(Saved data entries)
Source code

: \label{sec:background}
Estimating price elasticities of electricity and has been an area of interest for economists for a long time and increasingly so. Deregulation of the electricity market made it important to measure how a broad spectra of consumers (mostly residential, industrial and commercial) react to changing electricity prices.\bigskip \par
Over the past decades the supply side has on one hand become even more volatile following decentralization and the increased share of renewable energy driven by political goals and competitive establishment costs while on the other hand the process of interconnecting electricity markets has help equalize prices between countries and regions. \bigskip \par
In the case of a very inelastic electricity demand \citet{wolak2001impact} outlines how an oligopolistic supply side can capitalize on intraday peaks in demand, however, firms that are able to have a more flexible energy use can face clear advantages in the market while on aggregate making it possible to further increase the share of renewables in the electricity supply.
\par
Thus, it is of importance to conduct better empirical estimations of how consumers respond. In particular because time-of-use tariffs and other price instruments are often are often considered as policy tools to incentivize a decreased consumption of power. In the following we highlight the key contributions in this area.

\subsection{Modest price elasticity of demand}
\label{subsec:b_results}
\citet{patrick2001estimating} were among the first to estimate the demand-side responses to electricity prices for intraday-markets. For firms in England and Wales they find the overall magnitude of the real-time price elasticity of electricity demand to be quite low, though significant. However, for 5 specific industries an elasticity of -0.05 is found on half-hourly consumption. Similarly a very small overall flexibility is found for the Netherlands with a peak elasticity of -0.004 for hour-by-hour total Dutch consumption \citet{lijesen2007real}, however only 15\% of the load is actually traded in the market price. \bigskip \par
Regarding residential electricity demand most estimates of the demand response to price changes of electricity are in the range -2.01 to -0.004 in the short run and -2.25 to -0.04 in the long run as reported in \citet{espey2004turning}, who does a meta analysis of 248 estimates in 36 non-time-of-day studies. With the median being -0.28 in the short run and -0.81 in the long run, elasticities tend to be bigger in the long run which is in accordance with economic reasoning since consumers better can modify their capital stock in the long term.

-- Task directions --
Give back every entry, unchanged in any way.

-- Answer to the problem --
Source code

: \label{sec:background}
Estimating price elasticities of electricity and has been an area of interest for economists for a long time and increasingly so. Deregulation of the electricity market made it important to measure how a broad spectra of consumers (mostly residential, industrial and commercial) react to changing electricity prices.\bigskip \par
Over the past decades the supply side has on one hand become even more volatile following decentralization and the increased share of renewable energy driven by political goals and competitive establishment costs while on the other hand the process of interconnecting electricity markets has help equalize prices between countries and regions. \bigskip \par
In the case of a very inelastic electricity demand \citet{wolak2001impact} outlines how an oligopolistic supply side can capitalize on intraday peaks in demand, however, firms that are able to have a more flexible energy use can face clear advantages in the market while on aggregate making it possible to further increase the share of renewables in the electricity supply.
\par
Thus, it is of importance to conduct better empirical estimations of how consumers respond. In particular because time-of-use tariffs and other price instruments are often are often considered as policy tools to incentivize a decreased consumption of power. In the following we highlight the key contributions in this area.

\subsection{Modest price elasticity of demand}
\label{subsec:b_results}
\citet{patrick2001estimating} were among the first to estimate the demand-side responses to electricity prices for intraday-markets. For firms in England and Wales they find the overall magnitude of the real-time price elasticity of electricity demand to be quite low, though significant. However, for 5 specific industries an elasticity of -0.05 is found on half-hourly consumption. Similarly a very small overall flexibility is found for the Netherlands with a peak elasticity of -0.004 for hour-by-hour total Dutch consumption \citet{lijesen2007real}, however only 15\% of the load is actually traded in the market price. \bigskip \par
Regarding residential electricity demand most estimates of the demand response to price changes of electricity are in the range -2.01 to -0.004 in the short run and -2.25 to -0.04 in the long run as reported in \citet{espey2004turning}, who does a meta analysis of 248 estimates in 36 non-time-of-day studies. With the median being -0.28 in the short run and -0.81 in the long run, elasticities tend to be bigger in the long run which is in accordance with economic reasoning since consumers better can modify their capital stock in the long term.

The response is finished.